## [THE DATA]
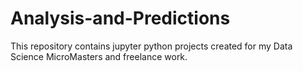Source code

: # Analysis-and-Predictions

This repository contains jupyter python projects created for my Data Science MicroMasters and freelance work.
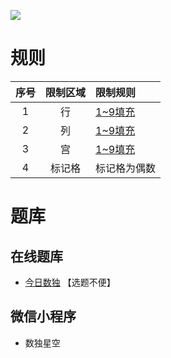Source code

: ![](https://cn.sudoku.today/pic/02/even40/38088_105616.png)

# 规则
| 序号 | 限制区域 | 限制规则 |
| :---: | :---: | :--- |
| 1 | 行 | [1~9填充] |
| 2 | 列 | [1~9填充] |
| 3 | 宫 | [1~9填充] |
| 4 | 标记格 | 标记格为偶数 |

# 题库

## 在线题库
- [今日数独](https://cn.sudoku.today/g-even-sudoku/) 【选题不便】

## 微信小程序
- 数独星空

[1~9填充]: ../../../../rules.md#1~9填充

## [INSTRUCTIONS TO FOLLOW]
Tally the lines that hold the word "https" in the listing, and give the tally with nothing else.

## [EXPECTED OUTPUT]
2